_GOAL OF THE EXERCISE_.
What the task needs is every record repeated exactly, nothing more.

_PROVIDED DATA_.
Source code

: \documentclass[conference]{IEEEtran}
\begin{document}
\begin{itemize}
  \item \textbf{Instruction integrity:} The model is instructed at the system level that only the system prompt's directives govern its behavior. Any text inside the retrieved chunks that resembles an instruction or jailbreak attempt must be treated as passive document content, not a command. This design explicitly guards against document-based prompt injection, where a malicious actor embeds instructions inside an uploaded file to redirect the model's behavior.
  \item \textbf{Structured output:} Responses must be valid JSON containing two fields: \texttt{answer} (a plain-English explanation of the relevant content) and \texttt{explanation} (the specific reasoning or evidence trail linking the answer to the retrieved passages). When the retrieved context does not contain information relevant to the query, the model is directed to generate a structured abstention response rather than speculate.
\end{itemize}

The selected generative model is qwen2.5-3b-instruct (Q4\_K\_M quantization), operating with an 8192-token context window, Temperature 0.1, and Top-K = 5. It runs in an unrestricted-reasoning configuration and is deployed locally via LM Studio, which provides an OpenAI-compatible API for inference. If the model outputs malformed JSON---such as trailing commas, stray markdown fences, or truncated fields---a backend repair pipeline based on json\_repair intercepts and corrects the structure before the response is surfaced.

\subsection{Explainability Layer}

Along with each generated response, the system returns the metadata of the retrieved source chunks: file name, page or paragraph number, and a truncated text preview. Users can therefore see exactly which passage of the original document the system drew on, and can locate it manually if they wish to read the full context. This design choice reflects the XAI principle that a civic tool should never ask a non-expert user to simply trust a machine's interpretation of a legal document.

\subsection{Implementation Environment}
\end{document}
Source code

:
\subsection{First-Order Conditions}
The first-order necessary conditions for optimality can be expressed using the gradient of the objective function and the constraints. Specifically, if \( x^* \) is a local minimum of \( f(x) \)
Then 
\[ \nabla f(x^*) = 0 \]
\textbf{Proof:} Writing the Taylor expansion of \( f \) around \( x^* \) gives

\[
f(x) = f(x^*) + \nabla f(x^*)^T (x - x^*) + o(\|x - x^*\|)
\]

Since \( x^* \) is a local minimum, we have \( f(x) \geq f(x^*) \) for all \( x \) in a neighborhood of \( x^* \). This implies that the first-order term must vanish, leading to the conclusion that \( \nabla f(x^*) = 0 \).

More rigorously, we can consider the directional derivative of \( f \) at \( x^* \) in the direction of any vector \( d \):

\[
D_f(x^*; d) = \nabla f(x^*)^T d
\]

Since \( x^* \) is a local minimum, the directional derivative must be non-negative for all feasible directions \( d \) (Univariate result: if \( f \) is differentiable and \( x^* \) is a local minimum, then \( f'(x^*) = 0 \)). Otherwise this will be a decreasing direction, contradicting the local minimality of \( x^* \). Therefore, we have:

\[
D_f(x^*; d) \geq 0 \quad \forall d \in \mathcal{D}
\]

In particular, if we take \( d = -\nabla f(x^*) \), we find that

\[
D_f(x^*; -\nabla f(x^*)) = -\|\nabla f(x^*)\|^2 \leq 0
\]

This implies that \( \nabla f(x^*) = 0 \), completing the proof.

_ANSWER TO THIS PROBLEM_.
Source code

: \documentclass[conference]{IEEEtran}
\begin{document}
\begin{itemize}
  \item \textbf{Instruction integrity:} The model is instructed at the system level that only the system prompt's directives govern its behavior. Any text inside the retrieved chunks that resembles an instruction or jailbreak attempt must be treated as passive document content, not a command. This design explicitly guards against document-based prompt injection, where a malicious actor embeds instructions inside an uploaded file to redirect the model's behavior.
  \item \textbf{Structured output:} Responses must be valid JSON containing two fields: \texttt{answer} (a plain-English explanation of the relevant content) and \texttt{explanation} (the specific reasoning or evidence trail linking the answer to the retrieved passages). When the retrieved context does not contain information relevant to the query, the model is directed to generate a structured abstention response rather than speculate.
\end{itemize}

The selected generative model is qwen2.5-3b-instruct (Q4\_K\_M quantization), operating with an 8192-token context window, Temperature 0.1, and Top-K = 5. It runs in an unrestricted-reasoning configuration and is deployed locally via LM Studio, which provides an OpenAI-compatible API for inference. If the model outputs malformed JSON---such as trailing commas, stray markdown fences, or truncated fields---a backend repair pipeline based on json\_repair intercepts and corrects the structure before the response is surfaced.

\subsection{Explainability Layer}

Along with each generated response, the system returns the metadata of the retrieved source chunks: file name, page or paragraph number, and a truncated text preview. Users can therefore see exactly which passage of the original document the system drew on, and can locate it manually if they wish to read the full context. This design choice reflects the XAI principle that a civic tool should never ask a non-expert user to simply trust a machine's interpretation of a legal document.

\subsection{Implementation Environment}
\end{document}
Source code

:
\subsection{First-Order Conditions}
The first-order necessary conditions for optimality can be expressed using the gradient of the objective function and the constraints. Specifically, if \( x^* \) is a local minimum of \( f(x) \)
Then 
\[ \nabla f(x^*) = 0 \]
\textbf{Proof:} Writing the Taylor expansion of \( f \) around \( x^* \) gives

\[
f(x) = f(x^*) + \nabla f(x^*)^T (x - x^*) + o(\|x - x^*\|)
\]

Since \( x^* \) is a local minimum, we have \( f(x) \geq f(x^*) \) for all \( x \) in a neighborhood of \( x^* \). This implies that the first-order term must vanish, leading to the conclusion that \( \nabla f(x^*) = 0 \).

More rigorously, we can consider the directional derivative of \( f \) at \( x^* \) in the direction of any vector \( d \):

\[
D_f(x^*; d) = \nabla f(x^*)^T d
\]

Since \( x^* \) is a local minimum, the directional derivative must be non-negative for all feasible directions \( d \) (Univariate result: if \( f \) is differentiable and \( x^* \) is a local minimum, then \( f'(x^*) = 0 \)). Otherwise this will be a decreasing direction, contradicting the local minimality of \( x^* \). Therefore, we have:

\[
D_f(x^*; d) \geq 0 \quad \forall d \in \mathcal{D}
\]

In particular, if we take \( d = -\nabla f(x^*) \), we find that

\[
D_f(x^*; -\nabla f(x^*)) = -\|\nabla f(x^*)\|^2 \leq 0
\]

This implies that \( \nabla f(x^*) = 0 \), completing the proof.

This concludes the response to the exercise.